- **Problem description**
Say nothing but the number of lines below in which the string "executeSql" appears.

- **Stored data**
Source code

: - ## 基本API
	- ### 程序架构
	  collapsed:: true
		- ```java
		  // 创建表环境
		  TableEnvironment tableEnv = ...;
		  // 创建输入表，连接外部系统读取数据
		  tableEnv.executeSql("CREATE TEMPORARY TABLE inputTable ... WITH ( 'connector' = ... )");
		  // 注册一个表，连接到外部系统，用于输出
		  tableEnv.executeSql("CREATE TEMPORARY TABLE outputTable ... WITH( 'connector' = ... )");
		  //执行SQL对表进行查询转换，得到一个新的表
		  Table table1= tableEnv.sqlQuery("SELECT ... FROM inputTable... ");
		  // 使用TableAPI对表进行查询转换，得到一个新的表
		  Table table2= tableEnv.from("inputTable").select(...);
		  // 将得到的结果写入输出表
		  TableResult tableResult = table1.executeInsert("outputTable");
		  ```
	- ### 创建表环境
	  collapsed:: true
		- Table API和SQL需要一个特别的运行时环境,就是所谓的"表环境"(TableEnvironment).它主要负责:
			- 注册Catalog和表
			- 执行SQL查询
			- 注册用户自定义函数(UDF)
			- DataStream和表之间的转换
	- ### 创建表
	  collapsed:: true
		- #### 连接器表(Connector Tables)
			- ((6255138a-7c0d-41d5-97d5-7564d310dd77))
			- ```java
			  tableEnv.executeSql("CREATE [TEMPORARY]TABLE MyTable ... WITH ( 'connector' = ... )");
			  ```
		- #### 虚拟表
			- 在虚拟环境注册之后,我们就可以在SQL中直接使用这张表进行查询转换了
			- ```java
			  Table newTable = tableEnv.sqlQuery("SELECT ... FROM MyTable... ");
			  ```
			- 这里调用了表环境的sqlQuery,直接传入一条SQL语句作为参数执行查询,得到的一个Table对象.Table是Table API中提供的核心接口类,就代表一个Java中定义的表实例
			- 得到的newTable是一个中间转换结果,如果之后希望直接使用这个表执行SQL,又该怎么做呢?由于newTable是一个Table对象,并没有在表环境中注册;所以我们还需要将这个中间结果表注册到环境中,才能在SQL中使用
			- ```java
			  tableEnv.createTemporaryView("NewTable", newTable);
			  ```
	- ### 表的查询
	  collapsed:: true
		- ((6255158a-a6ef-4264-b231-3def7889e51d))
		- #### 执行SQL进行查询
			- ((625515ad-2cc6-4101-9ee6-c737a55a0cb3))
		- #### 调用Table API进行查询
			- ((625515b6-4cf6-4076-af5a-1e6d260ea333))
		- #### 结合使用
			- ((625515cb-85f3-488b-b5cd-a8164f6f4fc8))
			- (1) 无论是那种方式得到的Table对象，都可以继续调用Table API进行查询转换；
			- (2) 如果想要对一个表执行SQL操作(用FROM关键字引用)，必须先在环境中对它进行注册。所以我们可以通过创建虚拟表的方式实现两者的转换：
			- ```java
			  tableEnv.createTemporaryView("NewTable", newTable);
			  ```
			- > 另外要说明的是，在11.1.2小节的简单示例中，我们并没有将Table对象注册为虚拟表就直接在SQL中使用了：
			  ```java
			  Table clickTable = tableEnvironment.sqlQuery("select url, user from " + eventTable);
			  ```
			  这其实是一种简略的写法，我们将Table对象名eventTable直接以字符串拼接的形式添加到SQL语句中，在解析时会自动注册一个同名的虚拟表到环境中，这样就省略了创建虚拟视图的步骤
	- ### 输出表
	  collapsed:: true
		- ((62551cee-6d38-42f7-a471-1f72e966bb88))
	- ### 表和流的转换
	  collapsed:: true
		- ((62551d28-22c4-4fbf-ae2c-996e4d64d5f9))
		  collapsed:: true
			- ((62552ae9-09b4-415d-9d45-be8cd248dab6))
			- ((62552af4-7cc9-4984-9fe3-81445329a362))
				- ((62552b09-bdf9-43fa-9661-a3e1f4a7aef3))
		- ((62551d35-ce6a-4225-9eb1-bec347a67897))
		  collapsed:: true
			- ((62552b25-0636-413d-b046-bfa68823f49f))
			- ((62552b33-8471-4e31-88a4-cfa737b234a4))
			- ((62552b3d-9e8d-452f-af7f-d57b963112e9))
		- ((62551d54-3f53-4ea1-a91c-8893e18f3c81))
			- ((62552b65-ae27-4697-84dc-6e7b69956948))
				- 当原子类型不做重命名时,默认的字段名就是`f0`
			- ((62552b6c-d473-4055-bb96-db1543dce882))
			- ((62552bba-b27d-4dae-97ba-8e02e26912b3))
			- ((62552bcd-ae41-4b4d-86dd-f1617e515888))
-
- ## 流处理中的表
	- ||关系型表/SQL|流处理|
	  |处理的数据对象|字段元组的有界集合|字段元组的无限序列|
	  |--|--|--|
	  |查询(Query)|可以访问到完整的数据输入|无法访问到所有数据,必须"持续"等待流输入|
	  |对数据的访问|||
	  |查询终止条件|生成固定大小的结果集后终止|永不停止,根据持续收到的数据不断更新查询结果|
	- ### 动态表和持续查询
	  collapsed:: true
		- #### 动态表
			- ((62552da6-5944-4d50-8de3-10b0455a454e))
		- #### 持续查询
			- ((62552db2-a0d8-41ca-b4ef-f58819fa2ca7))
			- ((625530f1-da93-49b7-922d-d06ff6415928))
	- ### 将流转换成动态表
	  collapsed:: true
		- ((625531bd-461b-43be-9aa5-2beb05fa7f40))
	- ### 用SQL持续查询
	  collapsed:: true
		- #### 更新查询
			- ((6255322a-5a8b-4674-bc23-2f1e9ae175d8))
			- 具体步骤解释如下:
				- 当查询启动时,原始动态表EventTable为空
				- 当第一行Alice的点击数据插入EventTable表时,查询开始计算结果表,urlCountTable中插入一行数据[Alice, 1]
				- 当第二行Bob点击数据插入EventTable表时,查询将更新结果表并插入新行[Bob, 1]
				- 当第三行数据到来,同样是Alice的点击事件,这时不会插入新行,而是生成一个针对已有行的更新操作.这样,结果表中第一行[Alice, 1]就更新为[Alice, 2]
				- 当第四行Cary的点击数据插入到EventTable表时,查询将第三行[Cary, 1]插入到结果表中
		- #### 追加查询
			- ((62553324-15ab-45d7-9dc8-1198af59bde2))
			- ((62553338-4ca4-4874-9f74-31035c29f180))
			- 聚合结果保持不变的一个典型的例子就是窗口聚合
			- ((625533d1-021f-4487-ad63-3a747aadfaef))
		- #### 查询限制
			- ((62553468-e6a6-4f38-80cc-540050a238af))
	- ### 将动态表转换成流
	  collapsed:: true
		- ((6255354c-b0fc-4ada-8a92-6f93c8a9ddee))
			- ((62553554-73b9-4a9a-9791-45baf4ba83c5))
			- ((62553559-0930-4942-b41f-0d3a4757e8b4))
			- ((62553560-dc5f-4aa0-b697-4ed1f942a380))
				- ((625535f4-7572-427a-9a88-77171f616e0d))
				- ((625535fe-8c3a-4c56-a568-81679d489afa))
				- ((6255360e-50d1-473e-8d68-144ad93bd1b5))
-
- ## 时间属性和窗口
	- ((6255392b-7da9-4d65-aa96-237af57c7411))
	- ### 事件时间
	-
...
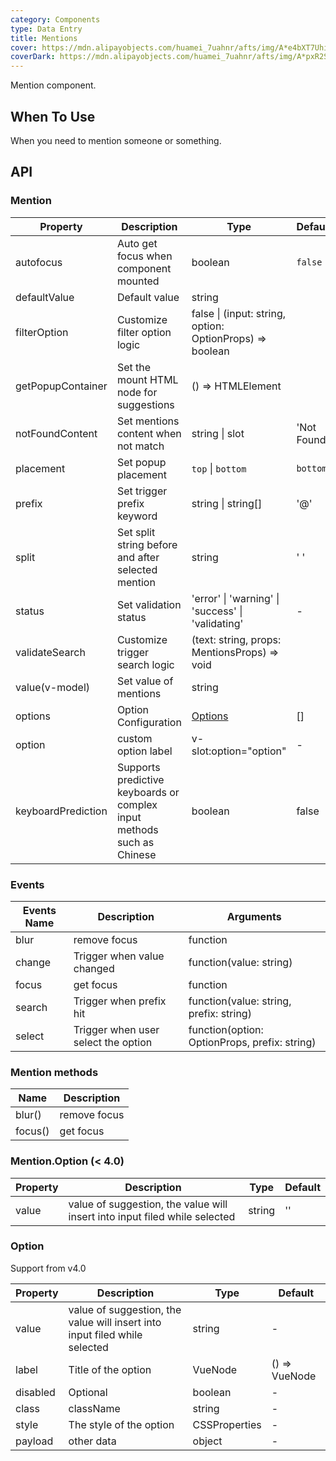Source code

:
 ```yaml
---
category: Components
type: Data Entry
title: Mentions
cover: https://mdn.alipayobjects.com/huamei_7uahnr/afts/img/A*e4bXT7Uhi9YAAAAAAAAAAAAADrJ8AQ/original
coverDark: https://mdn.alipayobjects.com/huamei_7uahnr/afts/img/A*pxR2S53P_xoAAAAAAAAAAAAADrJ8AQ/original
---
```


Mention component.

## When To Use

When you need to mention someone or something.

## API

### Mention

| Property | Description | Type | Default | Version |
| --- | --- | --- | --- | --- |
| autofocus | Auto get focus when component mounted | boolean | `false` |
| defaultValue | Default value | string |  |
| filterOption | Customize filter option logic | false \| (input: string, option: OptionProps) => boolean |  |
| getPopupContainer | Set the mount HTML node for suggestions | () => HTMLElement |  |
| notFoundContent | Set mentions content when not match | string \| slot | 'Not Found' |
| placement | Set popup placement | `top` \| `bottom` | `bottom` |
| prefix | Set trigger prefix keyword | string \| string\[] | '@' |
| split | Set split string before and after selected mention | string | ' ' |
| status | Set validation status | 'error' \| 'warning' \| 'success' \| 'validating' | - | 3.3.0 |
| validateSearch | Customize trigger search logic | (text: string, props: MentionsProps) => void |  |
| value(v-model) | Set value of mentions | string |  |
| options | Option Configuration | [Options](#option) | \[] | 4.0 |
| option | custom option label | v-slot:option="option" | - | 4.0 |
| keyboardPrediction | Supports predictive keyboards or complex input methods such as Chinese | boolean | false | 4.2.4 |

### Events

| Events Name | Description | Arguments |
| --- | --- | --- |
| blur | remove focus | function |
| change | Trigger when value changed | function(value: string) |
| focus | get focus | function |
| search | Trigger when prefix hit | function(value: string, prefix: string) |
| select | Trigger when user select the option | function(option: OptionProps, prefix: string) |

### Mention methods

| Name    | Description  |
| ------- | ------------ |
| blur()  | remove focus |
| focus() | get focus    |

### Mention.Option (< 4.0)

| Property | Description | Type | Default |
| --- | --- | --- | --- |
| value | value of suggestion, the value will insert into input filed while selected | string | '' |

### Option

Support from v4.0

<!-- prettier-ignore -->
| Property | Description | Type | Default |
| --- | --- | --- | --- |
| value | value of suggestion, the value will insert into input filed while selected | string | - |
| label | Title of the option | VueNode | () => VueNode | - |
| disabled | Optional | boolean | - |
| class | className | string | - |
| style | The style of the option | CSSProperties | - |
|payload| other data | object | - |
==
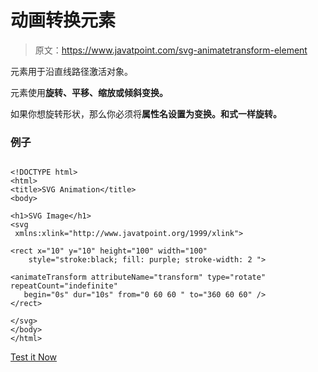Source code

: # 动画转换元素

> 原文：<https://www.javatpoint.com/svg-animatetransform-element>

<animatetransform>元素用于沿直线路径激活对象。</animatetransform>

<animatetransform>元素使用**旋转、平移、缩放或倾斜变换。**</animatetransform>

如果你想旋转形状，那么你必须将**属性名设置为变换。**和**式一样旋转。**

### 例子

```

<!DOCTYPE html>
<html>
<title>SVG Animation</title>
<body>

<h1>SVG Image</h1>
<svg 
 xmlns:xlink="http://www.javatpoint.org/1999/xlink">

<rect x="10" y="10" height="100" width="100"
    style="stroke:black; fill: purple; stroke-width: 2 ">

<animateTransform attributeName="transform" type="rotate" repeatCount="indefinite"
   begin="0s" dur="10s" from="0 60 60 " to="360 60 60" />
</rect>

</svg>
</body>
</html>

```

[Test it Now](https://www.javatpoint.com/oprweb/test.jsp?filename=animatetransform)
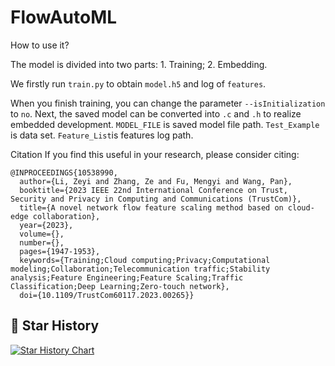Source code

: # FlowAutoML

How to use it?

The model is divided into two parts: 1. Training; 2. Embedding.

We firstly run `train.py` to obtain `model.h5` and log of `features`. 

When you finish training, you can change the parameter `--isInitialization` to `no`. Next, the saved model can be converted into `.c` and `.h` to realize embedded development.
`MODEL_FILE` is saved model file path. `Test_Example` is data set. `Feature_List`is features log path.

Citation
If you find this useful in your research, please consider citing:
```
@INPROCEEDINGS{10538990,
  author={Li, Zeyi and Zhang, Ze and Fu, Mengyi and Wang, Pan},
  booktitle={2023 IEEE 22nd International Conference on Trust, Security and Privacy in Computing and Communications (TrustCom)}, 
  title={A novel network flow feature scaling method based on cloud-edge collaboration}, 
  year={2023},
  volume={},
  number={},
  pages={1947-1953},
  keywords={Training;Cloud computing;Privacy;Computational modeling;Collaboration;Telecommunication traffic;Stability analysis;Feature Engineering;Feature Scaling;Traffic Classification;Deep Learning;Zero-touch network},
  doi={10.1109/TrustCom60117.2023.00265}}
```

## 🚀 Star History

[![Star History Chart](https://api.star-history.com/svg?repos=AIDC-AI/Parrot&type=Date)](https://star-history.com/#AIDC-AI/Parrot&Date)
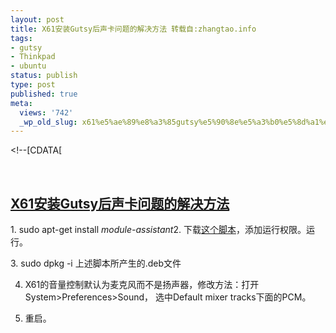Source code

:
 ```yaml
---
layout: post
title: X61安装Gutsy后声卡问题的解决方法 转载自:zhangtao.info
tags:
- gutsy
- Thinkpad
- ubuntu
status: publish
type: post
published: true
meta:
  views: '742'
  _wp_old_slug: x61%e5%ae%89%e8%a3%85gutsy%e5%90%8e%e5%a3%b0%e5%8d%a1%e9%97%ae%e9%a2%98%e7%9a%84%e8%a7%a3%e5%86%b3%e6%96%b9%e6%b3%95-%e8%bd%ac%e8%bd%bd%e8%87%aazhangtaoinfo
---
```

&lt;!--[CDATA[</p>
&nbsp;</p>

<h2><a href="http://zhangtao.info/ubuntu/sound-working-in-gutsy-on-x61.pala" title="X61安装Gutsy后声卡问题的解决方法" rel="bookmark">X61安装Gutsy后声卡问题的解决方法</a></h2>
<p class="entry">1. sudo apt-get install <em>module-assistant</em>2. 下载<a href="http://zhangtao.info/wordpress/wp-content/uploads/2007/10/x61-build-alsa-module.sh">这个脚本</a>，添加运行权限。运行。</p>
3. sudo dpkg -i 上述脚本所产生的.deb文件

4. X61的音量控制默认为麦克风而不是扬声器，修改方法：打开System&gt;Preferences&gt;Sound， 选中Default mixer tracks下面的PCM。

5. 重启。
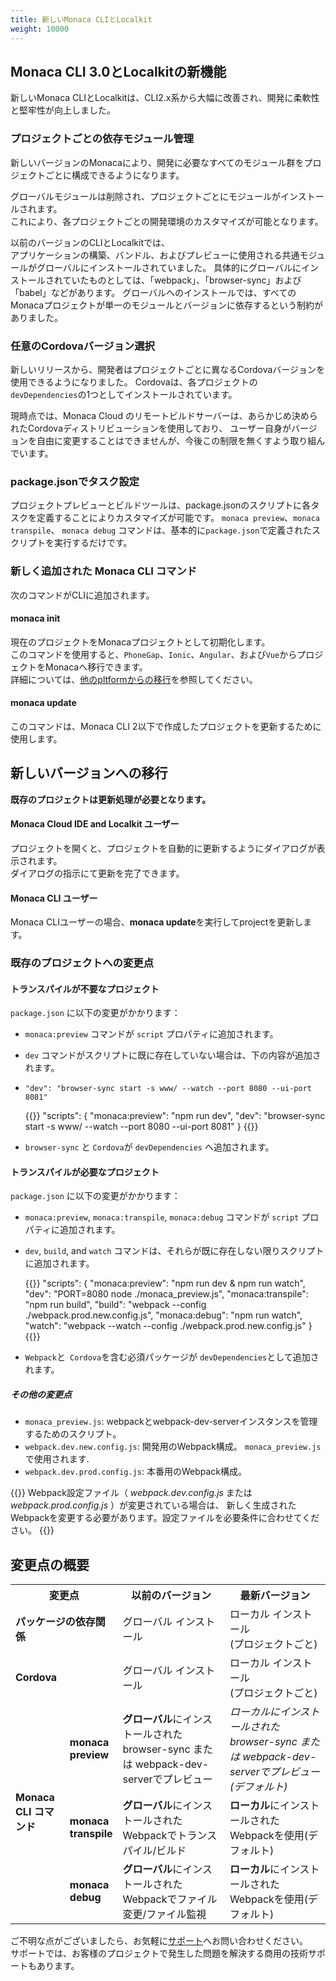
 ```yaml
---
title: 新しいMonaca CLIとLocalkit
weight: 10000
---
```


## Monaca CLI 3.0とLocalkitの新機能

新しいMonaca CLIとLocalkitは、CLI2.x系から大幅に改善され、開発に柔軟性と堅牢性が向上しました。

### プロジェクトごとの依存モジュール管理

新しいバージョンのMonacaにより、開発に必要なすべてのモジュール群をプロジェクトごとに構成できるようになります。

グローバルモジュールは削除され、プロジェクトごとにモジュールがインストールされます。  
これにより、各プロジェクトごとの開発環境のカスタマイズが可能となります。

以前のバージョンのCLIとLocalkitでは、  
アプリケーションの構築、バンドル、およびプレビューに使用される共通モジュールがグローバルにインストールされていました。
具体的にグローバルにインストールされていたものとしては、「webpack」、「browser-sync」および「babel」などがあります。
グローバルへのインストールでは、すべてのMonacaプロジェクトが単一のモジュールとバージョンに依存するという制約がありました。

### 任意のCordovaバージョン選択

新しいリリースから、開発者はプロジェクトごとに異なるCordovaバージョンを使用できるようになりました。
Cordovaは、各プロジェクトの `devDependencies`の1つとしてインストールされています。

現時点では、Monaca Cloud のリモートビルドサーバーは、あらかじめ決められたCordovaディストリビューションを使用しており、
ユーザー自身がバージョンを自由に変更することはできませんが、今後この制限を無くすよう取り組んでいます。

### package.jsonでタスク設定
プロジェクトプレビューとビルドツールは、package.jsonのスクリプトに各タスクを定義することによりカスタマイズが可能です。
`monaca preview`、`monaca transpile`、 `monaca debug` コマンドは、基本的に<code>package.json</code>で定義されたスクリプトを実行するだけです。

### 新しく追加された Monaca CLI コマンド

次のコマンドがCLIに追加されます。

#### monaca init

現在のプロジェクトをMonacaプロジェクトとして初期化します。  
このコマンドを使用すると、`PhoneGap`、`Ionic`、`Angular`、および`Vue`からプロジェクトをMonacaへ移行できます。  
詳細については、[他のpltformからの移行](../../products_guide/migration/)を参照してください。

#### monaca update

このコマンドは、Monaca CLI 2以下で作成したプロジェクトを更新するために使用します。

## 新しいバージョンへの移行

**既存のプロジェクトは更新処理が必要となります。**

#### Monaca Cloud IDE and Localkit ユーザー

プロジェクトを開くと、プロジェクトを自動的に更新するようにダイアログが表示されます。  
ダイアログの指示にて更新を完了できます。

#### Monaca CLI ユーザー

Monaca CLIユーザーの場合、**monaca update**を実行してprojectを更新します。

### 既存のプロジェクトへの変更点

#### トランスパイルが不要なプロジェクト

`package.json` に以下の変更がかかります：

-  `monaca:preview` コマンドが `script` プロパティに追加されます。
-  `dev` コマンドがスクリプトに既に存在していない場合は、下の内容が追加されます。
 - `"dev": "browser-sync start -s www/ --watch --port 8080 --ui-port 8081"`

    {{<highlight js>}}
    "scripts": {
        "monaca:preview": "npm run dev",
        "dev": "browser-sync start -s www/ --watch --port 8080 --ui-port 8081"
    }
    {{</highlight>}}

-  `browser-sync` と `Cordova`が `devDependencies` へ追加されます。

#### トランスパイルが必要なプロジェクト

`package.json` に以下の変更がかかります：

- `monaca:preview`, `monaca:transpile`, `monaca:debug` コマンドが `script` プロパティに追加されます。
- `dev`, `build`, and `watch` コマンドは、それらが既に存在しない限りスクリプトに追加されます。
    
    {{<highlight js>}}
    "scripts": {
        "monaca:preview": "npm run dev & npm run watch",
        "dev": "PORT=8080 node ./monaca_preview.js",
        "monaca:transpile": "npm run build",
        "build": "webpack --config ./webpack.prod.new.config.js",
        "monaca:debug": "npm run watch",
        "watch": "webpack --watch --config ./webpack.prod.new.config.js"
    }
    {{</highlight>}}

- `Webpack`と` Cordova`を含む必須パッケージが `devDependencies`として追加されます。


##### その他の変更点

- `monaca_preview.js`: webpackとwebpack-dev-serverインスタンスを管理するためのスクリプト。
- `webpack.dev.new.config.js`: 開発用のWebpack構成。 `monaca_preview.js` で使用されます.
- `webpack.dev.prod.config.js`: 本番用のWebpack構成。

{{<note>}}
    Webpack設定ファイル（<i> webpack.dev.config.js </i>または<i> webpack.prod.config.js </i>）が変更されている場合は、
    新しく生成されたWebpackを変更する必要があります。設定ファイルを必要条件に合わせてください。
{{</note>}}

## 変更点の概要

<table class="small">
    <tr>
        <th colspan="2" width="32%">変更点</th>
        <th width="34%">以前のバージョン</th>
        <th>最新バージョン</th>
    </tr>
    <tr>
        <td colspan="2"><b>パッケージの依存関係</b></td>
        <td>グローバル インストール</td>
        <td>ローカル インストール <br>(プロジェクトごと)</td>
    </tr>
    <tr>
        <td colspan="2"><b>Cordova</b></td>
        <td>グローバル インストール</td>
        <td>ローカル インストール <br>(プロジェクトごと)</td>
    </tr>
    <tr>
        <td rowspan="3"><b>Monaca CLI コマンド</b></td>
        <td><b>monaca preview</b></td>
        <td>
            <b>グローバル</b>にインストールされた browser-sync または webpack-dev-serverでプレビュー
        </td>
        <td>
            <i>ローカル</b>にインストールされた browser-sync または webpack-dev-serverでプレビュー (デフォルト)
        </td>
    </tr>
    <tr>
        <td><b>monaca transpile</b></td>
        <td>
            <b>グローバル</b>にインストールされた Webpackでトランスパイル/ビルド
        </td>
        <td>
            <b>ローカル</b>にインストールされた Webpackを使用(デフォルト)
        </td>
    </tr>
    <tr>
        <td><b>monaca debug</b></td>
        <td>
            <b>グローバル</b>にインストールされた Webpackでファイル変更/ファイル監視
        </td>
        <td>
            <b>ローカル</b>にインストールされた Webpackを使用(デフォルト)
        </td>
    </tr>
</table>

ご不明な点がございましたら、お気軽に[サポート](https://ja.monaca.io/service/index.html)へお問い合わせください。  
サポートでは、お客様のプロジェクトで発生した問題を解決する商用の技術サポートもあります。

- **Exercise solution**
3